Drug resistance mutations in HIV-1 protease selectively alter inhibitor binding without significantly affecting substrate recognition and cleavage. This alteration in molecular recognition led us to develop the substrateenvelope hypothesis which predicts that HIV-1 protease inhibitors that fit within the overlapping consensus volume of the substrates are less likely to be susceptible to drug-resistant mutations, as a mutation impacting such inhibitors would simultaneously impact the processing of substrates. To evaluate this hypothesis, over 130 HIV-1 protease inhibitors were designed and synthesized using three different approaches with and without substrate-envelope constraints. A subset of 16 representative inhibitors with binding affinities to wild-type protease ranging from 58 nM to 0.8 pM was chosen for crystallographic analysis. The inhibitor-protease complexes revealed that tightly binding inhibitors (at the picomolar level of affinity) appear to "lock" into the protease active site by forming hydrogen bonds to particular active-site residues.
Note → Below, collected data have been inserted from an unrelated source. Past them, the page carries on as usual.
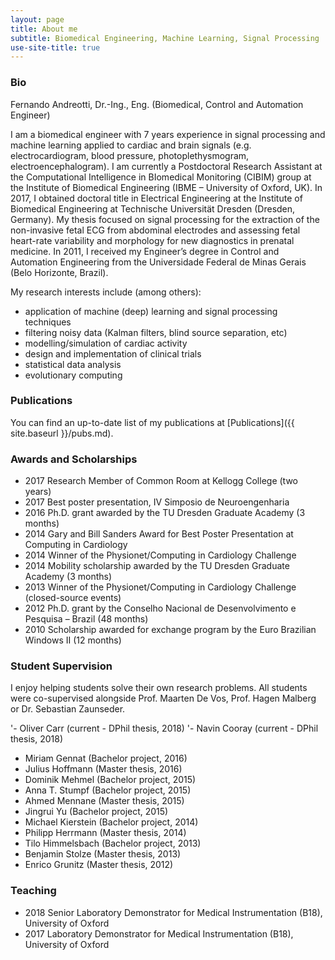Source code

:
 ```yaml
---
layout: page
title: About me
subtitle: Biomedical Engineering, Machine Learning, Signal Processing
use-site-title: true 
---
```


### Bio

Fernando Andreotti, Dr.-Ing., Eng.
(Biomedical, Control and Automation Engineer)


I am a biomedical engineer with 7 years experience in signal processing and machine learning applied to cardiac and brain signals (e.g. electrocardiogram, blood pressure, photoplethysmogram, electroencephalogram). I am currently a Postdoctoral Research Assistant at the Computational Intelligence in BIomedical Monitoring (CIBIM) group at the Institute of Biomedical Engineering (IBME – University of Oxford, UK). In 2017, I obtained doctoral title in Electrical Engineering at the Institute of Biomedical Engineering at Technische Universität Dresden (Dresden, Germany). My thesis focused on signal processing for the extraction of the non-invasive fetal ECG from abdominal electrodes and assessing fetal heart-rate variability and morphology for new diagnostics in prenatal medicine. In 2011, I received my Engineer’s degree in Control and Automation Engineering from the Universidade Federal de Minas Gerais (Belo Horizonte, Brazil). 
 
My research interests include (among others):

- application of machine (deep) learning and signal processing techniques
- filtering noisy data (Kalman filters, blind source separation, etc)
- modelling/simulation of cardiac activity
- design and implementation of clinical trials
- statistical data analysis
- evolutionary computing

### Publications

You can find an up-to-date list of my publications at [Publications]({{ site.baseurl }}/pubs.md).

### Awards and Scholarships

- 2017 Research Member of Common Room at Kellogg College (two years)
- 2017 Best poster presentation, IV Simposio de Neuroengenharia
- 2016 Ph.D. grant awarded by the TU Dresden Graduate Academy (3 months)
- 2014 Gary and Bill Sanders Award for Best Poster Presentation at Computing in Cardiology
- 2014 Winner of the Physionet/Computing in Cardiology Challenge
- 2014 Mobility scholarship awarded by the TU Dresden Graduate Academy (3 months)
- 2013 Winner of the Physionet/Computing in Cardiology Challenge (closed-source events)
- 2012 Ph.D. grant by the Conselho Nacional de Desenvolvimento e Pesquisa – Brazil (48 months)
- 2010 Scholarship awarded for exchange program by the Euro Brazilian Windows II (12 months)


### Student Supervision
I enjoy helping students solve their own research problems. All students were co-supervised alongside Prof. Maarten De Vos, Prof. Hagen Malberg or Dr. Sebastian Zaunseder. 

'- Oliver Carr (current - DPhil thesis, 2018)
'- Navin Cooray (current - DPhil thesis, 2018)
- Miriam Gennat (Bachelor project, 2016)
- Julius Hoffmann (Master thesis, 2016) 
- Dominik Mehmel (Bachelor project, 2015)
- Anna T. Stumpf (Bachelor project, 2015)
- Ahmed Mennane (Master thesis, 2015)
- Jingrui Yu (Bachelor project, 2015)
- Michael Kierstein (Bachelor project, 2014)
- Philipp Herrmann (Master thesis, 2014)
- Tilo Himmelsbach (Bachelor project, 2013)
- Benjamin Stolze (Master thesis, 2013)
- Enrico Grunitz (Master thesis, 2012)

### Teaching

- 2018 Senior Laboratory Demonstrator for Medical Instrumentation (B18), University of Oxford
- 2017 Laboratory Demonstrator for Medical Instrumentation (B18), University of Oxford
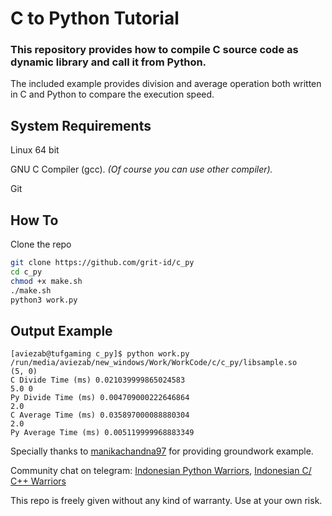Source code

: # C to Python Tutorial
### This repository provides how to compile C source code as dynamic library and call it from Python.

The included example provides division and average operation both written in C and Python to compare the execution speed.

## System Requirements

Linux 64 bit

GNU C Compiler (gcc). *(Of course you can use other compiler).*

Git

## How To

Clone the repo
```sh
git clone https://github.com/grit-id/c_py
cd c_py
chmod +x make.sh
./make.sh
python3 work.py
```
## Output Example
```
[aviezab@tufgaming c_py]$ python work.py 
/run/media/aviezab/new_windows/Work/WorkCode/c/c_py/libsample.so
(5, 0)
C Divide Time (ms) 0.021039999865024583
5.0 0
Py Divide Time (ms) 0.004709000222646864
2.0
C Average Time (ms) 0.035897000088880304
2.0
Py Average Time (ms) 0.005119999968883349
```
Specially thanks to [manikachandna97](https://www.geeksforgeeks.org/using-c-codes-in-python-set-1/) for providing groundwork example.

Community chat on telegram: [Indonesian Python Warriors](https://t.me/idpyplc), [Indonesian C/ C++ Warriors](https://t.me/idcplc)


This repo is freely given without any kind of warranty. Use at your own risk.
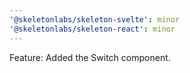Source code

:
 ```yaml
---
'@skeletonlabs/skeleton-svelte': minor
'@skeletonlabs/skeleton-react': minor
---
```


Feature: Added the Switch component.

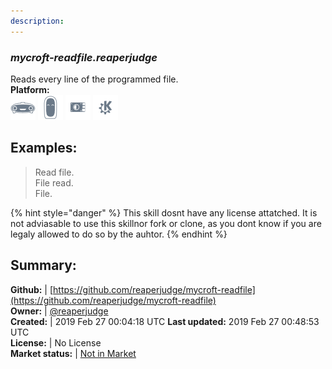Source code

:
 ```yaml
---
description: 
---
```


### _mycroft-readfile.reaperjudge_  
Reads every line of the programmed file.  
**Platform:**  
 ![Mark I](../.gitbook/assets/mark-1-icon.png)  ![Mark II](../.gitbook/assets/mark-2-icon.png)  ![Picroft](../.gitbook/assets/picroft-icon.png)  ![plasmoid](../.gitbook/assets/kde.png)   
## Examples:  
> Read file.  
> File read.  
> File.  
  
{% hint style="danger" %}
This skill dosnt have any license attatched. It is not adviasable to use this skillnor fork or clone, as you dont know if you are legaly allowed to do so by the auhtor.
{% endhint %}
  
## Summary:  
**Github:** | [https://github.com/reaperjudge/mycroft-readfile](https://github.com/reaperjudge/mycroft-readfile)  
**Owner:** | [@reaperjudge](https://github.com/reaperjudge)  
**Created:** | 2019 Feb 27 00:04:18 UTC  **Last updated:** 2019 Feb 27 00:48:53 UTC  
**License:** | No License  
**Market status:** | [Not in Market](https://market.mycroft.ai/skill/)  

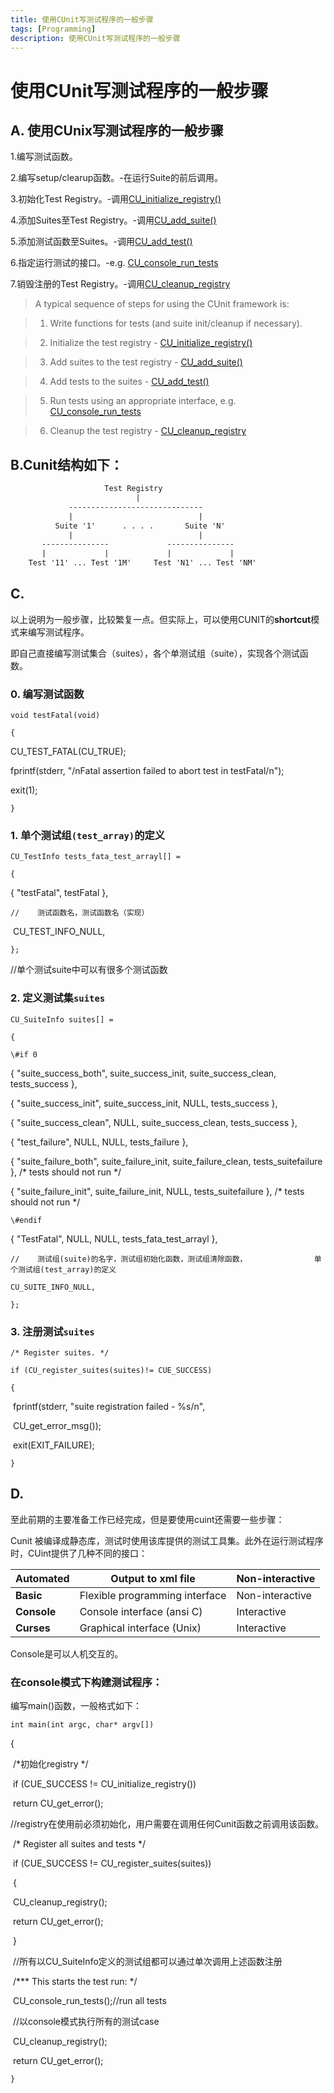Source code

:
 ```yaml
---
title: 使用CUnit写测试程序的一般步骤
tags: [Programming]
description: 使用CUnit写测试程序的一般步骤
---
```


# 使用CUnit写测试程序的一般步骤

## A. 使用CUnix写测试程序的一般步骤

1.编写测试函数。

2.编写setup/clearup函数。-在运行Suite的前后调用。

3.初始化Test Registry。-调用[CU_initialize_registry()](http://cunit.sourceforge.net/doc/test_registry.html)

4.添加Suites至Test Registry。-调用[CU_add_suite()](http://cunit.sourceforge.net/doc/managing_tests.html)

5.添加测试函数至Suites。-调用[CU_add_test()](http://cunit.sourceforge.net/doc/managing_tests.html)

6.指定运行测试的接口。-e.g. [CU_console_run_tests](http://cunit.sourceforge.net/doc/running_tests.html)

7.销毁注册的Test Registry。-调用[CU_cleanup_registry](http://cunit.sourceforge.net/doc/test_registry.html)




> A typical sequence of steps for using the CUnit framework is: 

> 1. Write functions for tests (and suite init/cleanup if necessary).

> 2. Initialize the test registry - [CU_initialize_registry()](http://cunit.sourceforge.net/doc/test_registry.html#init)

> 3. Add suites to the test registry - [CU_add_suite()](http://cunit.sourceforge.net/doc/managing_tests.html#addsuite)

> 4. Add tests to the suites - [CU_add_test()](http://cunit.sourceforge.net/doc/managing_tests.html#addtest)

> 5. Run tests using an appropriate interface, e.g. [CU_console_run_tests](http://cunit.sourceforge.net/doc/running_tests.html#console)

> 6. Cleanup the test registry - [CU_cleanup_registry](http://cunit.sourceforge.net/doc/test_registry.html#cleanup)



## B.Cunit结构如下：

```html
                     Test Registry
                            |
             ------------------------------
             |                            |
          Suite '1'      . . . .       Suite 'N'
             |                            |
       ---------------             ---------------
       |             |             |             |
    Test '11' ... Test '1M'     Test 'N1' ... Test 'NM'
```

## C.

以上说明为一般步骤，比较繁复一点。但实际上，可以使用CUNIT的**shortcut**模式来编写测试程序。

即自己直接编写测试集合（suites），各个单测试组（suite），实现各个测试函数。

 

### 0. **编写测试函数**

`void testFatal(void)`

`{`

  CU_TEST_FATAL(CU_TRUE);

  fprintf(stderr, "/nFatal assertion failed to abort test in testFatal/n");

  exit(1);

`}`

 

### 1. 单个测试组`(test_array)`的定义

`CU_TestInfo tests_fata_test_arrayl[] =`

`{`

  { "testFatal", testFatal },

`//    测试函数名，测试函数名（实现）`

 

​    CU_TEST_INFO_NULL,

`};`

 

//单个测试suite中可以有很多个测试函数

 

### **2.**  **定义测试集`suites`**

`CU_SuiteInfo suites[] =`

`{`

`\#if 0`

  { "suite_success_both",    suite_success_init,    suite_success_clean,        tests_success },

  { "suite_success_init",      suite_success_init,    NULL,                                tests_success },

  { "suite_success_clean",  NULL,                       suite_success_clean,         tests_success },

  { "test_failure",                 NULL,                       NULL,                                 tests_failure },

  { "suite_failure_both",      suite_failure_init,      suite_failure_clean,             tests_suitefailure }, /* tests should not run */

  { "suite_failure_init",         suite_failure_init,     NULL,                                  tests_suitefailure }, /* tests should not run */

`\#endif`

  { "TestFatal",                   NULL,                      NULL,                                   tests_fata_test_arrayl  },

`//    测试组(suite)的名字，测试组初始化函数，测试组清除函数，               单个测试组(test_array)的定义`

 

`CU_SUITE_INFO_NULL,`

`};`

 

### **3.** **注册测试`suites`**

`/* Register suites. */`

`if (CU_register_suites(suites)!= CUE_SUCCESS)`

`{`

​            fprintf(stderr, "suite registration failed - %s/n",

​                        CU_get_error_msg());

​            exit(EXIT_FAILURE);

`}`

 

## **D.**

至此前期的主要准备工作已经完成，但是要使用cuint还需要一些步骤：

Cunit 被编译成静态库，测试时使用该库提供的测试工具集。此外在运行测试程序时，CUint提供了几种不同的接口：

| **Automated** | Output to xml file             | Non-interactive |
| ------------- | ------------------------------ | --------------- |
| **Basic**     | Flexible programming interface | Non-interactive |
| **Console**   | Console interface (ansi C)     | Interactive     |
| **Curses**    | Graphical interface (Unix)     | Interactive     |

Console是可以人机交互的。

 

### 在console模式下构建测试程序：

编写main()函数，一般格式如下： 

`int main(int argc, char* argv[])`

{ 

​     /*初始化registry */

​    if (CUE_SUCCESS != CU_initialize_registry())

​      return CU_get_error();

​    //registry在使用前必须初始化，用户需要在调用任何Cunit函数之前调用该函数。

 

​    /* Register all suites and tests */

​    if (CUE_SUCCESS != CU_register_suites(suites))

​    {

​        CU_cleanup_registry();            

​        return CU_get_error();

​    }    

​    //所有以CU_SuiteInfo定义的测试组都可以通过单次调用上述函数注册

 

​    /*** This starts the test run: */        

​      CU_console_run_tests();//run all tests 

​    //以console模式执行所有的测试case

​    CU_cleanup_registry();

 

​    return CU_get_error();

 

`}`
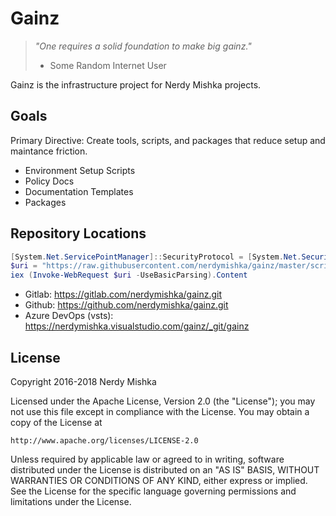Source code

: # Gainz

> *&quot;One requires a solid foundation to make big gainz.&quot;*
> - Some Random Internet User

Gainz is the infrastructure project for Nerdy Mishka projects.

## Goals

Primary Directive: Create tools, scripts, and packages that reduce setup and
maintance friction.

- Environment Setup Scripts
- Policy Docs
- Documentation Templates
- Packages

## Repository Locations

```powershell
[System.Net.ServicePointManager]::SecurityProtocol = [System.Net.SecurityProtocolType]::Tls12
$uri = "https://raw.githubusercontent.com/nerdymishka/gainz/master/scripts/Install-GitRepo.ps1"
iex (Invoke-WebRequest $uri -UseBasicParsing).Content
```

- Gitlab: https://gitlab.com/nerdymishka/gainz.git
- Github: https://github.com/nerdymishka/gainz.git
- Azure DevOps (vsts): https://nerdymishka.visualstudio.com/gainz/_git/gainz



## License

Copyright 2016-2018 Nerdy Mishka

Licensed under the Apache License, Version 2.0 (the "License");
you may not use this file except in compliance with the License.
You may obtain a copy of the License at

    http://www.apache.org/licenses/LICENSE-2.0

Unless required by applicable law or agreed to in writing, software
distributed under the License is distributed on an "AS IS" BASIS,
WITHOUT WARRANTIES OR CONDITIONS OF ANY KIND, either express or implied.
See the License for the specific language governing permissions and
limitations under the License.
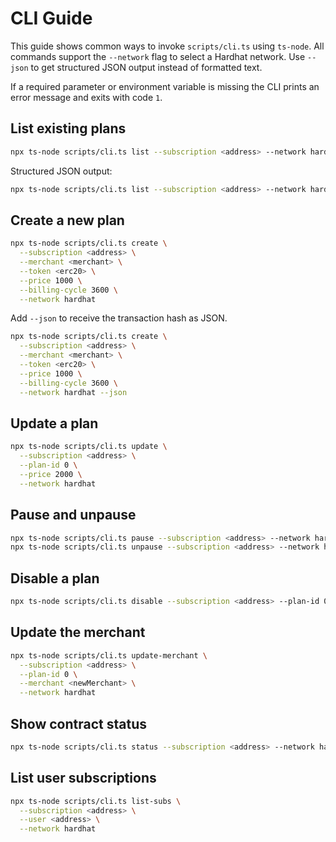# CLI Guide

This guide shows common ways to invoke `scripts/cli.ts` using `ts-node`.
All commands support the `--network` flag to select a Hardhat network. Use
`--json` to get structured JSON output instead of formatted text.

If a required parameter or environment variable is missing the CLI prints an
error message and exits with code `1`.

## List existing plans

```bash
npx ts-node scripts/cli.ts list --subscription <address> --network hardhat
```

Structured JSON output:

```bash
npx ts-node scripts/cli.ts list --subscription <address> --network hardhat --json
```

## Create a new plan

```bash
npx ts-node scripts/cli.ts create \
  --subscription <address> \
  --merchant <merchant> \
  --token <erc20> \
  --price 1000 \
  --billing-cycle 3600 \
  --network hardhat
```

Add `--json` to receive the transaction hash as JSON.

```bash
npx ts-node scripts/cli.ts create \
  --subscription <address> \
  --merchant <merchant> \
  --token <erc20> \
  --price 1000 \
  --billing-cycle 3600 \
  --network hardhat --json
```

## Update a plan

```bash
npx ts-node scripts/cli.ts update \
  --subscription <address> \
  --plan-id 0 \
  --price 2000 \
  --network hardhat
```

## Pause and unpause

```bash
npx ts-node scripts/cli.ts pause --subscription <address> --network hardhat
npx ts-node scripts/cli.ts unpause --subscription <address> --network hardhat
```

## Disable a plan

```bash
npx ts-node scripts/cli.ts disable --subscription <address> --plan-id 0 --network hardhat
```

## Update the merchant

```bash
npx ts-node scripts/cli.ts update-merchant \
  --subscription <address> \
  --plan-id 0 \
  --merchant <newMerchant> \
  --network hardhat
```

## Show contract status

```bash
npx ts-node scripts/cli.ts status --subscription <address> --network hardhat
```

## List user subscriptions

```bash
npx ts-node scripts/cli.ts list-subs \
  --subscription <address> \
  --user <address> \
  --network hardhat
```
Both this hydrogen bonding pattern and subtle variations in protein-ligand van der Waals interactions distinguish nanomolar from picomolar inhibitors. In general, inhibitors that fit within the substrate envelope, regardless of whether they are picomolar or nanomolar, have flatter profiles with respect to drug-resistant protease variants than inhibitors that protrude beyond the substrate envelope; this provides a strong rationale for incorporating substrate-envelope constraints into structure-based design strategies to develop new HIV-1 protease inhibitors.